Exercise details: All of the data below should be set down again verbatim, without any images.

Data extract:
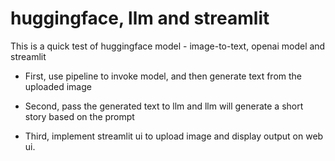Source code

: # huggingface, llm and streamlit

This is a quick test of huggingface model - image-to-text, openai model and streamlit

- First, use pipeline to invoke model, and then generate text from the uploaded image

- Second, pass the generated text to llm and llm will generate a short story based on the prompt

- Third, implement streamlit ui to upload image and display output on web ui.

Response to the task:
Source code

: # huggingface, llm and streamlit

This is a quick test of huggingface model - image-to-text, openai model and streamlit

- First, use pipeline to invoke model, and then generate text from the uploaded image

- Second, pass the generated text to llm and llm will generate a short story based on the prompt

- Third, implement streamlit ui to upload image and display output on web ui.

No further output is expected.